» EXERCISE REQUIREMENTS
Go over the entries below line by line, copying each one that contains the word "ответил".

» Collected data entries
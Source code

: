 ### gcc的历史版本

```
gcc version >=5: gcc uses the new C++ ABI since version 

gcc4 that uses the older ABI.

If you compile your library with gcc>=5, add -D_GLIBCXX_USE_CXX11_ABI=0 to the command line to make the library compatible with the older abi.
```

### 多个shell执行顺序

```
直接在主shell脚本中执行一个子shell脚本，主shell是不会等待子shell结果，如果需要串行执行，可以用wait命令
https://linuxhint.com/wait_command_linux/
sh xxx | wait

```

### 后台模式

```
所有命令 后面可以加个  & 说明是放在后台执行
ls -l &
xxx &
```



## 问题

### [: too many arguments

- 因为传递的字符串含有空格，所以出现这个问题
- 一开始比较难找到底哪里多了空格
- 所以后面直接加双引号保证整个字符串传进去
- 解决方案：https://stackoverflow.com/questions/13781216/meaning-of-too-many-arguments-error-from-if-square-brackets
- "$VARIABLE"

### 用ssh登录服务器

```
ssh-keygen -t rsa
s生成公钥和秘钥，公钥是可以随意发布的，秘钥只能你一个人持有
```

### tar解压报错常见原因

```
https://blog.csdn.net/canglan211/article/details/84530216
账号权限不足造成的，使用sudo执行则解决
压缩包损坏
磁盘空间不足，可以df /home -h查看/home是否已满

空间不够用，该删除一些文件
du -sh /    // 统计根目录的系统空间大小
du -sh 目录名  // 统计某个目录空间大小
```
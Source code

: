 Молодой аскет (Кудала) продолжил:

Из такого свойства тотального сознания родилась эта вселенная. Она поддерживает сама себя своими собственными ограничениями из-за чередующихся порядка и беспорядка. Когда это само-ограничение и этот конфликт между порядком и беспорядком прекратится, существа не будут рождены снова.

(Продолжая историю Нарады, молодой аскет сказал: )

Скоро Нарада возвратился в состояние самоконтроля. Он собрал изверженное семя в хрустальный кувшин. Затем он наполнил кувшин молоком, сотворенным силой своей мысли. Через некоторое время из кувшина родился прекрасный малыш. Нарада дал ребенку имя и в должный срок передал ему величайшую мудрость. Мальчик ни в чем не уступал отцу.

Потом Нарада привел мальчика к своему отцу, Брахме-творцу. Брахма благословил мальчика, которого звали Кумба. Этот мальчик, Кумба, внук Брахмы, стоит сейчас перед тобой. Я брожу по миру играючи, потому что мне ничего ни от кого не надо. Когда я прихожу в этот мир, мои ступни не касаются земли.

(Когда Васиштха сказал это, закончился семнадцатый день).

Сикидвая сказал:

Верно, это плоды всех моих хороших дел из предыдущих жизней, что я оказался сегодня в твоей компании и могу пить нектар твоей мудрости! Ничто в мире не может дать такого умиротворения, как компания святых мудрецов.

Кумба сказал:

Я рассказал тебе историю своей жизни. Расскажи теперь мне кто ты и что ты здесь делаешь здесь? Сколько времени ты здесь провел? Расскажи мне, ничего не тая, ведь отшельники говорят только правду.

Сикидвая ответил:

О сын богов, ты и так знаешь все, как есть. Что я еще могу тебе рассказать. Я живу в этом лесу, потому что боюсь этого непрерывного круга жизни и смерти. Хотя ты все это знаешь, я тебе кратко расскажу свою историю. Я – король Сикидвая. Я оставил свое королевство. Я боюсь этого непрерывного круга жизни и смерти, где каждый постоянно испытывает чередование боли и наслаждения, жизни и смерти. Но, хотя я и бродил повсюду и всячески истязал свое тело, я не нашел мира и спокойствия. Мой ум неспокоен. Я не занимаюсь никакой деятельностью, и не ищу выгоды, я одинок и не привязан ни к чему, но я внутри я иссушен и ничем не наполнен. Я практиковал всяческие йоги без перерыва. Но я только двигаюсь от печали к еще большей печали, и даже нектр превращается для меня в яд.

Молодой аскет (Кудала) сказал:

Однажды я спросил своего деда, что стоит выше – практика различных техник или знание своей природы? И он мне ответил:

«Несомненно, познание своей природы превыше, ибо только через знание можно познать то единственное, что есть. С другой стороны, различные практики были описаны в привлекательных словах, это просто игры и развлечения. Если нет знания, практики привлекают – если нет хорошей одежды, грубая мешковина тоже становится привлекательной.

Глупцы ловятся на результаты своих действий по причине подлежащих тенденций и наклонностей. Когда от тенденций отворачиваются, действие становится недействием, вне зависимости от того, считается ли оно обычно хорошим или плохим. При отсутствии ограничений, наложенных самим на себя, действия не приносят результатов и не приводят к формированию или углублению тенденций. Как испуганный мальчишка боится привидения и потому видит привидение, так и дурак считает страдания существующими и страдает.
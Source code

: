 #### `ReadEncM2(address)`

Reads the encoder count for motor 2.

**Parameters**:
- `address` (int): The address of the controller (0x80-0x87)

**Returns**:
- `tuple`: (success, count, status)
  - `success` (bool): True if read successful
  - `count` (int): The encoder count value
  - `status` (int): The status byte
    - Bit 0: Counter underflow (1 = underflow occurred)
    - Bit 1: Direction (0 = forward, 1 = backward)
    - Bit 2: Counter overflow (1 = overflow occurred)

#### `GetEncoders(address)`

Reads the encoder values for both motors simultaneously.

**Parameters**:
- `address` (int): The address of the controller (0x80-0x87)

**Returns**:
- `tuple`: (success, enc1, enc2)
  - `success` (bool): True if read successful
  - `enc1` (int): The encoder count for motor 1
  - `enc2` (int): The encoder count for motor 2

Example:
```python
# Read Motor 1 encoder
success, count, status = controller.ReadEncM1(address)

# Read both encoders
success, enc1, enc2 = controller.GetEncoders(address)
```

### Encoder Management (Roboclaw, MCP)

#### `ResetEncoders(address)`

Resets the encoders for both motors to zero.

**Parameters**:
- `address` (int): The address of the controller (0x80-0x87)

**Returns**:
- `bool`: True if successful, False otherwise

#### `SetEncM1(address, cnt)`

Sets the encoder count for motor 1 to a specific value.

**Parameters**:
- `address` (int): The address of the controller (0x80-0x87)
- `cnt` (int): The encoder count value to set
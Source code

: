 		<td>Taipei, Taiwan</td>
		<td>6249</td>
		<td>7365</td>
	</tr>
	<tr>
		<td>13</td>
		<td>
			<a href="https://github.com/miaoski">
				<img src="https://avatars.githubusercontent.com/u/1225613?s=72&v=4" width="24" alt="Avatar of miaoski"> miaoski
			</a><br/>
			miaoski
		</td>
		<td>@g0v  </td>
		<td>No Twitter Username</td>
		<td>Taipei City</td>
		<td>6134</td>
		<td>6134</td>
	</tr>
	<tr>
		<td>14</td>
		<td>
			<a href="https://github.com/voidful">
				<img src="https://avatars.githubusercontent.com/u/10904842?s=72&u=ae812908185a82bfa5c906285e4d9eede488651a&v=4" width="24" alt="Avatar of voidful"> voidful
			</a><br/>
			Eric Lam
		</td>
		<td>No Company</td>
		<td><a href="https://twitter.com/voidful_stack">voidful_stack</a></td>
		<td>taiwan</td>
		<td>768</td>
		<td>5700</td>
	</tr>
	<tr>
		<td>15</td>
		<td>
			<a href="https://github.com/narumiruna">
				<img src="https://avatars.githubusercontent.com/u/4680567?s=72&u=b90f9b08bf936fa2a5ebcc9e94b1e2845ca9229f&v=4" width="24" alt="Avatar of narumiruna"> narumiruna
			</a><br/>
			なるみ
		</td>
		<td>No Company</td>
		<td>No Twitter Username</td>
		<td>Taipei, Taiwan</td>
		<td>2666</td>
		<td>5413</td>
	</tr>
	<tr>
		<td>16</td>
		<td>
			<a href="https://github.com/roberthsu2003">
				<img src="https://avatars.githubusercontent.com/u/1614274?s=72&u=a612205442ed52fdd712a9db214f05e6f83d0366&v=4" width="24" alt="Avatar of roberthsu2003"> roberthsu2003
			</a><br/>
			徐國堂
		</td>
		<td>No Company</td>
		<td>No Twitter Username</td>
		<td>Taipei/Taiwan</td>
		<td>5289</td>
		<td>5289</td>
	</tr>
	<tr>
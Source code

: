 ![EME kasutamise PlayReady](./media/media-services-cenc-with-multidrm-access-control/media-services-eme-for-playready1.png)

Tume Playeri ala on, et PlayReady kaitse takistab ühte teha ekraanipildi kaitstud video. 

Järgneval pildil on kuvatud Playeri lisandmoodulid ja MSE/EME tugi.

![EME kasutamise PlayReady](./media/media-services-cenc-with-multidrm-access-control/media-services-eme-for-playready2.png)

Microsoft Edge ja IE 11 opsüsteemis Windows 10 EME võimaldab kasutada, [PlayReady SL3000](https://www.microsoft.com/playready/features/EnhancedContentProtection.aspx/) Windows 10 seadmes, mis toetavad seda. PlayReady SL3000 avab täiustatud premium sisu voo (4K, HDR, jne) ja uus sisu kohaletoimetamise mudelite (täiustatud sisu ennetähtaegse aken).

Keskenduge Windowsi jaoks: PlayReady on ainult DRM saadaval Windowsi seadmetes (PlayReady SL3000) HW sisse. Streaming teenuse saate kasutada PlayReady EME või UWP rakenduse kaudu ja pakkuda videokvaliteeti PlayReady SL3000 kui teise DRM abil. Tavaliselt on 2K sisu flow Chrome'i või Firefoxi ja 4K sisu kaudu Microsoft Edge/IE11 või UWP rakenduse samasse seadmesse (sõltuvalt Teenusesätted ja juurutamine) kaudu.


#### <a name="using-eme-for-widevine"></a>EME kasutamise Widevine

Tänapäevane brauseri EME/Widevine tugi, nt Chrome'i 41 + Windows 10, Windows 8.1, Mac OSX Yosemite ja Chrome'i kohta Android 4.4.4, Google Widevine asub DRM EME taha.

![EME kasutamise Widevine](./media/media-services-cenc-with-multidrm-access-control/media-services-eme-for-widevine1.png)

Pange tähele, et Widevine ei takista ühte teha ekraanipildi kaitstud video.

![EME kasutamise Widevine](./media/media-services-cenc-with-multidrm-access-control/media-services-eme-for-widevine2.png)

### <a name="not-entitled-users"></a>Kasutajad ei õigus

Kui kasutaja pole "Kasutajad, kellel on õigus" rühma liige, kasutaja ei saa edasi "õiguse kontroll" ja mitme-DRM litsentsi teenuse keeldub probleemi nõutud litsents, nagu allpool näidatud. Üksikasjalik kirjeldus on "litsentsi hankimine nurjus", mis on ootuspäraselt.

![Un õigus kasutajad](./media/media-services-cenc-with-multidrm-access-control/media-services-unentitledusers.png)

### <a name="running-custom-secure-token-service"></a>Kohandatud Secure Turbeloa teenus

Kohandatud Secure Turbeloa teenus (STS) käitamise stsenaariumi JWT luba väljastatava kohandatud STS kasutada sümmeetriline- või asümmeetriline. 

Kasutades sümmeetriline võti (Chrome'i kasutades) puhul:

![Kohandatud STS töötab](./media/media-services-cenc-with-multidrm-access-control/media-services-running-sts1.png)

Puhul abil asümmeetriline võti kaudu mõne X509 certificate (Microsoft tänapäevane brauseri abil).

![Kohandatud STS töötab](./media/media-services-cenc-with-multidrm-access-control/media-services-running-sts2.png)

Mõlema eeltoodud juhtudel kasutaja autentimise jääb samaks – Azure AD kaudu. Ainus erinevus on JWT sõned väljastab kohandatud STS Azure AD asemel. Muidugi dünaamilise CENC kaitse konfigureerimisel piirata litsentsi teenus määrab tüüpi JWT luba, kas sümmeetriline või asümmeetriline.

» OUTPUT FOR THIS TASK
Сикидвая ответил:
Однажды я спросил своего деда, что стоит выше – практика различных техник или знание своей природы? И он мне ответил:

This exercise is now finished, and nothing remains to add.